Please write out exactly, without any picture, each line from the first in the listing through the line that includes "string into a".

Dataset
- - -
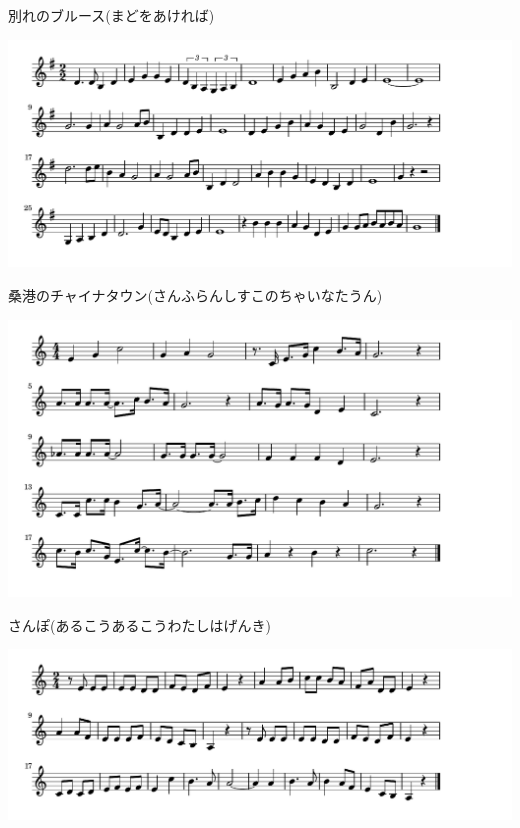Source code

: \documentclass[a4paper]{ltjsarticle}
\begin{document}
\vspace{-10mm} \hspace{10mm}
別れのブルース(まどをあければ)

\includegraphics[clip]{chinatown_crop.pdf}

\vspace{-10mm} \hspace{10mm}
桑港のチャイナタウン(さんふらんしすこのちゃいなたうん)

\includegraphics[clip]{sanpo_crop.pdf}

\vspace{-10mm} \hspace{10mm}
さんぽ(あるこうあるこうわたしはげんき)

\includegraphics[clip]{morinokobito_crop.pdf}
\end{document}
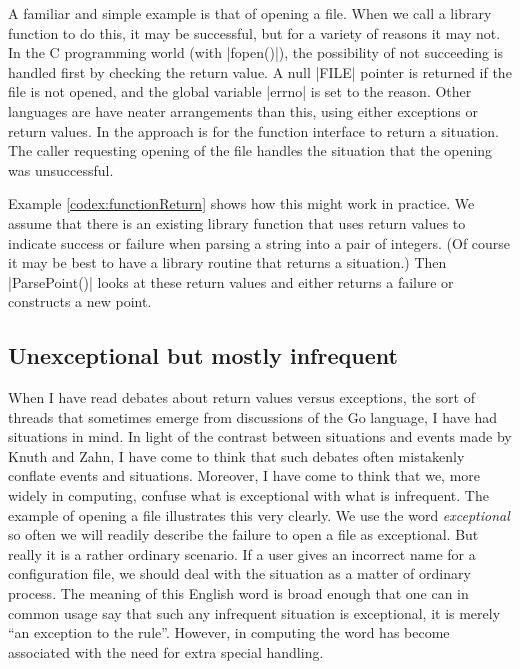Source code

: \documentclass[10pt]{amsart}
\begin{document}
A familiar and simple example is that of opening a file.  When we call
a library function to do this, it may be successful, but for a variety
of reasons it may not.  In the C programming world (with |fopen()|),
the possibility of not succeeding is handled first by checking the
return value.  A null |FILE| pointer is returned if the file is not
opened, and the global variable |errno| is set to the reason.  Other
languages are have neater arrangements than this, using either
exceptions or return values.  In \Utop the approach is for the
function interface to return a situation.  The caller requesting
opening of the file handles the situation that the opening was
unsuccessful.

Example \ref{codex:functionReturn} shows how this might work in
practice.  We assume that there is an existing library function that
uses return values to indicate success or failure when parsing a
string into a pair of integers.  (Of course it may be best to have a
library routine that returns a situation.)  Then |ParsePoint()| looks
at these return values and either returns a failure or constructs a
new point.

\subsection{Unexceptional but mostly infrequent}

When I have read debates about return values versus exceptions, the
sort of threads that sometimes emerge from discussions of the Go
language, I have had situations in mind.  In light of the contrast
between situations and events made by Knuth and Zahn, I have come to
think that such debates often mistakenly conflate events and
situations.  Moreover, I have come to think that we, more widely in
computing, confuse what is exceptional with what is infrequent.  The
example of opening a file illustrates this very clearly.  We use the
word \emph{exceptional} so often we will readily describe the failure
to open a file as exceptional.  But really it is a rather ordinary
scenario.  If a user gives an incorrect name for a configuration file,
we should deal with the situation as a matter of ordinary process.
The meaning of this English word is broad enough that one can in
common usage say that such any infrequent situation is exceptional, it
is merely ``an exception to the rule''.  However, in computing the
word has become associated with the need for extra special handling.
\end{document}

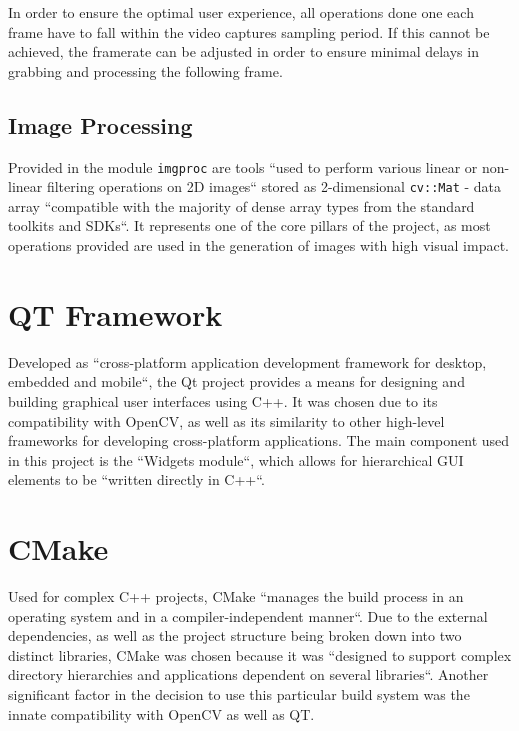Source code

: In order to ensure the optimal user experience, all operations done one each frame have to fall within
the video captures sampling period. If this cannot be achieved, the framerate can be adjusted in order
to ensure minimal delays in grabbing and processing the following frame.

\subsection{Image Processing}

Provided in the module \verb|imgproc| are tools ``used to perform various linear or non-linear filtering 
operations on 2D images`` stored as 2-dimensional \verb|cv::Mat| - data array ``compatible with the 
majority of dense array types from the standard toolkits and SDKs``.  It represents one of the core 
pillars of the project, as most operations provided are used in the generation of images with high 
visual impact. \cite{opencvImproc}

\section{QT Framework}

Developed as ``cross-platform application development framework for desktop, embedded and mobile``, the
Qt project provides a means for designing and building graphical user interfaces using C++. It was chosen 
due to its compatibility with OpenCV, as well as its similarity to other high-level frameworks for 
developing cross-platform applications. The main component used in this project is the ``Widgets module``,
which allows for hierarchical GUI elements to be ``written directly in C++``.\cite{qtAbout}

\section{CMake}

Used for complex C++ projects, CMake ``manages the build process in an operating system and in a 
compiler-independent manner``. Due to the external dependencies, as well as the project structure being 
broken down into two distinct libraries, CMake was chosen because it was ``designed to support complex 
directory hierarchies and applications dependent on several libraries``. Another significant factor in the
decision to use this particular build system was the innate compatibility with OpenCV as well as QT.
\cite{cmakeAbout}


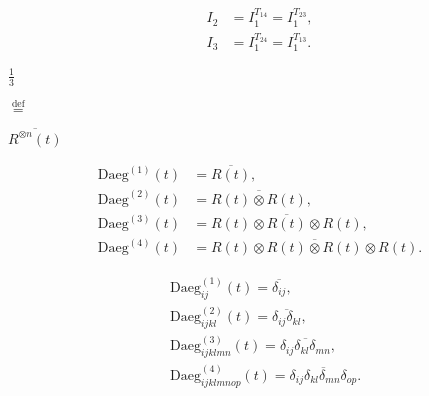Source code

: \documentclass[a4paper,11pt,twoside,openright]{book}
\def\lthtmlcheckvsize{\ifdim\ht\sizebox<\vsize 
  \ifdim\wd\sizebox<\hsize\expandafter\hfill\fi \expandafter\vfill
  \else\expandafter\vss\fi}%
\begin{document}
{\newpage\clearpage
\setcounter{equation}{18}
%
\begin{subequations}\begin{align}
I_2 &= I_1^{T_{14}} = I_1^{T_{23}} , \\
I_3 &= I_1^{T_{24}} = I_1^{T_{13}} .
\end{align}\end{subequations}%
\lthtmldisplayZ
\lthtmlcheckvsize\clearpage}

{\newpage\clearpage
{}%
$\displaystyle {\tfrac{{1}}{{3}}}$%
\lthtmlindisplaymathZ
\lthtmlcheckvsize\clearpage}

{\newpage\clearpage
{}%
$\displaystyle \overset{\mathrm{def}}{=}$%
\lthtmlindisplaymathZ
\lthtmlcheckvsize\clearpage}

{\newpage\clearpage
{}%
$\displaystyle \overline{{R^{\otimes n}(t)}}$%
\lthtmlindisplaymathZ
\lthtmlcheckvsize\clearpage}

{\newpage\clearpage
\setcounter{equation}{23}
%
\begin{subequations}\begin{align}
\textrm{Daeg}^{(1)}(t) &= \overline{R(t)} , \\
\textrm{Daeg}^{(2)}(t) &= \overline{R(t) \otimes R(t)} , \\
\textrm{Daeg}^{(3)}(t) &= \overline{R(t) \otimes R(t) \otimes R(t)} , \\
\textrm{Daeg}^{(4)}(t) &= \overline{R(t) \otimes R(t) \otimes R(t) \otimes R(t)} .
\end{align}\end{subequations}%
\lthtmldisplayZ
\lthtmlcheckvsize\clearpage}

{\newpage\clearpage
\setcounter{equation}{24}
%
\begin{subequations}\begin{align}
&\textrm{Daeg}^{(1)}_{ij}(t) = \overline{\delta_{ij}} , \\
&\textrm{Daeg}^{(2)}_{ijkl}(t) = \overline{\delta_{ij}\delta_{kl}} , \\
&\textrm{Daeg}^{(3)}_{ijklmn}(t) = \overline{\delta_{ij}\delta_{kl}\delta_{mn}} , \\
&\textrm{Daeg}^{(4)}_{ijklmnop}(t) = \overline{\delta_{ij}\delta_{kl}\delta_{mn}\delta_{op}} .
\end{align}\end{subequations}%
\lthtmldisplayZ
\lthtmlcheckvsize\clearpage}
\end{document}
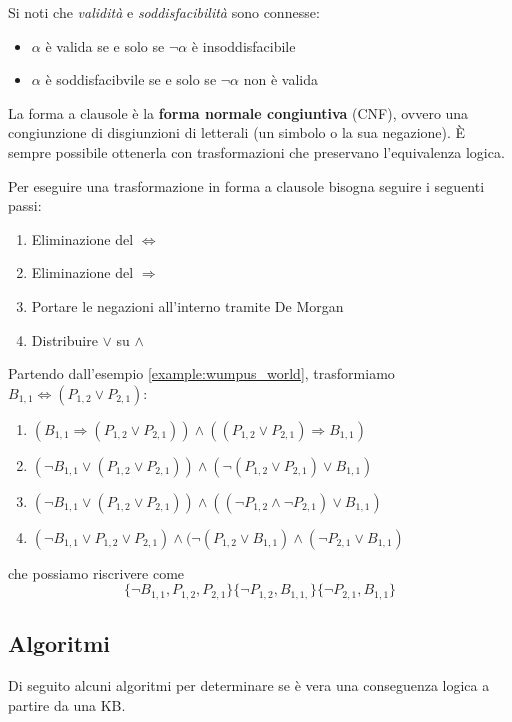 Si noti che \textit{validità} e \textit{soddisfacibilità} sono connesse:
\begin{itemize}
	\item $\alpha$ è valida se e solo se $\neg\alpha$ è insoddisfacibile
	\item $\alpha$ è soddisfacibvile se e solo se $\neg\alpha$ non è valida
\end{itemize}
\begin{definition}
	La forma a clausole è la \textbf{forma normale congiuntiva} (CNF), ovvero una congiunzione di disgiunzioni di letterali (un simbolo o la sua negazione). È sempre possibile ottenerla con trasformazioni che preservano l'equivalenza logica.
\end{definition}
Per eseguire una trasformazione in forma a clausole bisogna seguire i seguenti passi:
\begin{enumerate}
	\item Eliminazione del $\Leftrightarrow$
	\item Eliminazione del $\Rightarrow$
	\item Portare le negazioni all'interno tramite De Morgan
	\item Distribuire $\lor$ su $\land$
\end{enumerate}

\begin{example}
	Partendo dall'esempio \ref{example:wumpus_world}, trasformiamo $B_{1,1} \Leftrightarrow (P_{1,2}\lor P_{2,1})$:
	\begin{enumerate}
		\item $(B_{1,1} \Rightarrow (P_{1,2} \lor P_{2,1})) \land ((P_{1,2} \lor P_{2,1}) \Rightarrow B_{1,1})$
		\item $(\neg B_{1,1} \lor (P_{1,2} \lor P_{2,1})) \land (\neg(P_{1,2} \lor P_{2,1}) \lor B_{1,1})$
		\item $(\neg B_{1,1} \lor (P_{1,2} \lor P_{2,1})) \land ((\neg P_{1,2} \land \neg P_{2,1}) \lor B_{1,1})$
		\item $(\neg B_{1,1} \lor P_{1,2} \lor P_{2,1}) \land (\neg(P_{1,2} \lor B_{1,1}) \land (\neg P_{2,1} \lor B_{1,1})$
	\end{enumerate}
	che possiamo riscrivere come
	\begin{equation*}
		\{\neg B_{1,1}, P_{1,2}, P_{2,1}\}\{\neg P_{1,2}, B_{1,1,}\}\{\neg P_{2,1}, B_{1,1}\}
	\end{equation*}
\end{example}

\newpage
\subsection{Algoritmi}
Di seguito alcuni algoritmi per determinare se è vera una conseguenza logica a partire da una KB.
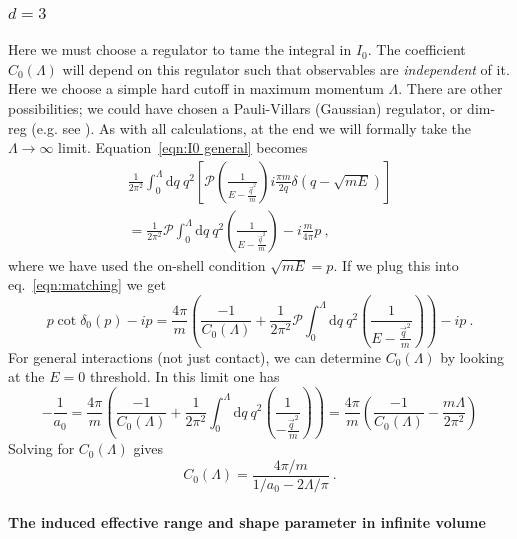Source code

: \documentclass[11pt]{article}
\begin{document}
\subsubsection{$d=3$}
Here we must choose a regulator to tame the integral in $I_0$.  The coefficient $C_0(\Lambda)$ will depend on this regulator such that observables are \emph{independent} of it.  Here we choose a simple hard cutoff in maximum momentum $\Lambda$.  There are other possibilities;  we could have chosen a Pauli-Villars (Gaussian) regulator, or dim-reg (e.g. see \cite{Kaplan:1998we}).  As with all calculations, at the end we will formally take the $\Lambda\to\infty$ limit.  Equation~\eqref{eqn:I0 general} becomes
\begin{multline}
\frac{1}{2\pi^2}\int_0^\Lambda  \mathrm { d } q \ q^2\left[\mathcal{P} \left( \frac { 1 } { E - \frac{\vec{q}^2}{m} } \right)
i\frac{\pi m}{2q}\delta(q-\sqrt{mE})\right]\\
=\frac{1}{2\pi^2}\mathcal{P}\int_0^\Lambda  \mathrm { d } q \ q^2 \left( \frac { 1 } { E - \frac{\vec{q}^2}{m} } \right)
-i\frac{m}{4\pi}p\ ,
\end{multline}
where we have used the on-shell condition $\sqrt{mE}=p$.  If we plug this into eq.~\eqref{eqn:matching} we get
\begin{equation}\label{eqn:matching 2}
p\cot \delta_0(p)-ip=\frac{4\pi}{m}\left(\frac{-1}{C_0(\Lambda)}+\frac{1}{2\pi^2}\mathcal{P}\int_0^\Lambda  \mathrm { d } q \ q^2 \left( \frac { 1 } { E - \frac{\vec{q}^2}{m} } \right)\right)-ip\ .
\end{equation}
For general interactions (not just contact), we can determine $C_0(\Lambda)$ by looking at the $E=0$ threshold.  In this limit one has
\begin{equation}\label{eqn:matching 3}
-\frac{1}{a_0}=\frac{4\pi}{m}\left(\frac{-1}{C_0(\Lambda)}+\frac{1}{2\pi^2}\int_0^\Lambda  \mathrm { d } q \ q^2 \left( \frac { 1 } {  - \frac{\vec{q}^2}{m} } \right)\right)
=\frac{4\pi}{m}\left(\frac{-1}{C_0(\Lambda)}-\frac{m\Lambda}{2\pi^2}\right)
\end{equation}
Solving for $C_0(\Lambda)$ gives
\begin{equation}\label{eqn:C 3}
C_0(\Lambda)=\frac{4\pi/m}{1/a_0-2\Lambda/\pi}\ .
\end{equation}

\paragraph{The induced effective range and shape parameter in infinite volume\\}
\end{document}
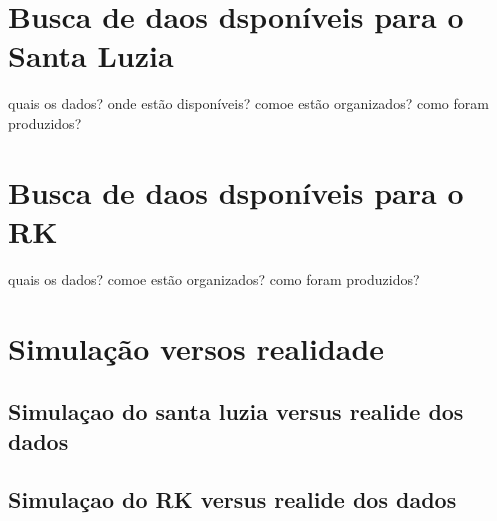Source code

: \section{Busca de daos dsponíveis para o Santa Luzia}

quais os dados? onde estão disponíveis? comoe estão organizados?
como foram produzidos?

\section{Busca de daos dsponíveis para o RK}

quais os dados? comoe estão organizados? como foram produzidos?

\section{Simulação versos realidade}

\subsection{Simulaçao do santa luzia versus realide dos dados}

\subsection{Simulaçao do RK versus realide dos dados}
- - -
Final answer
Source code

: \documentclass[a4paper]{ltjsarticle}
\begin{document}
\vspace{-10mm} \hspace{10mm}
別れのブルース(まどをあければ)

\includegraphics[clip]{chinatown_crop.pdf}

\vspace{-10mm} \hspace{10mm}
桑港のチャイナタウン(さんふらんしすこのちゃいなたうん)

\includegraphics[clip]{sanpo_crop.pdf}

\vspace{-10mm} \hspace{10mm}
さんぽ(あるこうあるこうわたしはげんき)

\includegraphics[clip]{morinokobito_crop.pdf}
\end{document}
Source code

: \documentclass[10pt]{amsart}
\begin{document}
A familiar and simple example is that of opening a file.  When we call
a library function to do this, it may be successful, but for a variety
of reasons it may not.  In the C programming world (with |fopen()|),
the possibility of not succeeding is handled first by checking the
return value.  A null |FILE| pointer is returned if the file is not
opened, and the global variable |errno| is set to the reason.  Other
languages are have neater arrangements than this, using either
exceptions or return values.  In \Utop the approach is for the
function interface to return a situation.  The caller requesting
opening of the file handles the situation that the opening was
unsuccessful.

Example \ref{codex:functionReturn} shows how this might work in
practice.  We assume that there is an existing library function that
uses return values to indicate success or failure when parsing a
string into a pair of integers.  (Of course it may be best to have a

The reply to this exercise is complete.